Komi Koutché ne croyait pas si bien dire quand il affirmait que « la dictature est comme un système de freinage. Quand ça finit de bouffer le patin, ça bouffe le disque ». Tout comme lui, des siècles avant, Martin Niemöller (1892-1984) écrivait ceci : « Quand ils sont venus chercher les socialistes, je n’ai rien dit, je n’étais pas socialiste.
Quand ils sont venus chercher les syndicalistes, je n’ai rien dit, je n’étais pas syndicaliste. Quand ils sont venus chercher les Juifs, je n’ai rien dit, je n’étais pas juif. Puis, ils sont venus me chercher. Et il ne restait personne pour protester ». La situation du député Abdoulaye Gounou ressemble bien à ces allégories.
En temps normal, les inquiétudes du député par rapport à sa sécurité personnelle méritent la compassion de tous. « M le président, je voudrais pour finir prendre tout le peuple béninois à témoin sur ma sécurité personnelle.
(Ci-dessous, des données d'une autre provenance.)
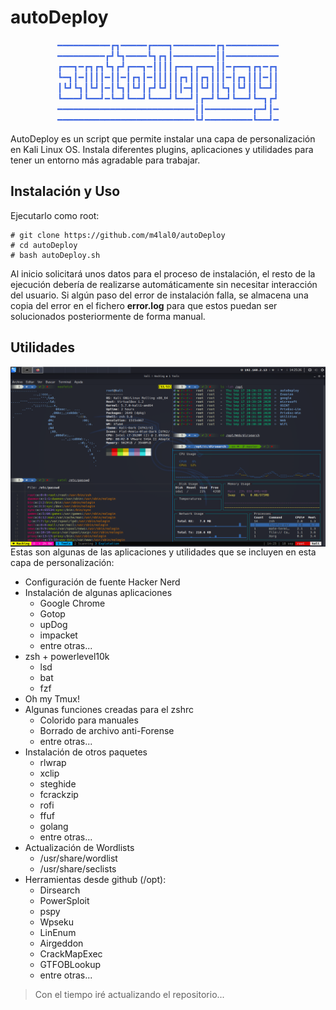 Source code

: # autoDeploy
<p align="center" style="color:#4169e1">
━━━━━━━━━━┏┓━━━━━┏━━━┓━━━━━━━━┏┓━━━━━━━━━━
━━━━━━━━━┏┛┗┓━━━━┗┓┏┓┃━━━━━━━━┃┃━━━━━━━━━━
┏━━┓━┏┓┏┓┗┓┏┛┏━━┓━┃┃┃┃┏━━┓┏━━┓┃┃━┏━━┓┏┓━┏┓
┗━┓┃━┃┃┃┃━┃┃━┃┏┓┃━┃┃┃┃┃┏┓┃┃┏┓┃┃┃━┃┏┓┃┃┃━┃┃
┃┗┛┗┓┃┗┛┃━┃┗┓┃┗┛┃┏┛┗┛┃┃┃━┫┃┗┛┃┃┗┓┃┗┛┃┃┗━┛┃
┗━━━┛┗━━┛━┗━┛┗━━┛┗━━━┛┗━━┛┃┏━┛┗━┛┗━━┛┗━┓┏┛
━━━━━━━━━━━━━━━━━━━━━━━━━━┃┃━━━━━━━━━┏━┛┃━
━━━━━━━━━━━━━━━━━━━━━━━━━━┗┛━━━━━━━━━┗━━┛━
</p>
AutoDeploy es un script que permite instalar una capa de personalización en Kali Linux OS. Instala diferentes plugins, aplicaciones y utilidades para tener un entorno más agradable para trabajar.

## Instalación y Uso

Ejecutarlo como root:

    # git clone https://github.com/m4lal0/autoDeploy
    # cd autoDeploy
    # bash autoDeploy.sh

Al inicio solicitará unos datos para el proceso de instalación, el resto de la ejecución debería de realizarse automáticamente sin necesitar interacción del usuario. Si algún paso del error de instalación falla, se almacena una copia del error en el fichero **error.log** para que estos puedan ser solucionados posteriormente de forma manual.

## Utilidades

<p align="center">
<img src="https://github.com/m4lal0/autoDeploy/blob/master/images/preview.PNG"
	alt="autoDeploy"
	width="1000"
	style="float: left; margin-right: 10px;" />
</p>
Estas son algunas de las aplicaciones y utilidades que se incluyen en esta capa de personalización:

- Configuración de fuente Hacker Nerd
- Instalación de algunas aplicaciones
    + Google Chrome
    + Gotop
    + upDog
    + impacket
    + entre otras...
- zsh + powerlevel10k
    + lsd
    + bat
    + fzf
- Oh my Tmux!
- Algunas funciones creadas para el zshrc
    + Colorido para manuales
    + Borrado de archivo anti-Forense
    + entre otras...
- Instalación de otros paquetes
    + rlwrap
    + xclip
    + steghide
    + fcrackzip
    + rofi
    + ffuf
    + golang
    + entre otras...
- Actualización de Wordlists
    + /usr/share/wordlist
    + /usr/share/seclists
- Herramientas desde github (/opt):
    + Dirsearch
    + PowerSploit
    + pspy
    + Wpseku
    + LinEnum
    + Airgeddon
    + CrackMapExec
    + GTFOBLookup
    + entre otras...

> Con el tiempo iré actualizando el repositorio...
Parce que suite à l’incident et à l’attaque, j’ai été approché par des capitaines, des commandants et colonels de police, même de l’armée, même de la douane qui m’ont dit Yaya est un agresseur. Son premier réflexe serait de te faire agresser. Il va te faire du mal. Ça, on m’a averti de toute part. Je prends les miens à témoins, je prends l’Assemblée nationale à témoin, je prends tout le peuple béninois à témoin sur ma sécurité personnelle », a dit le parlementaire, après avoir répondu au Directeur général de la police républicaine qui l’avait accusé d’excès de vitesse. Si donc un député peut avoir peur pour sa sécurité personnelle, juste en tenant des propos à l’Hémicycle, quand est-il du béninois lambda ?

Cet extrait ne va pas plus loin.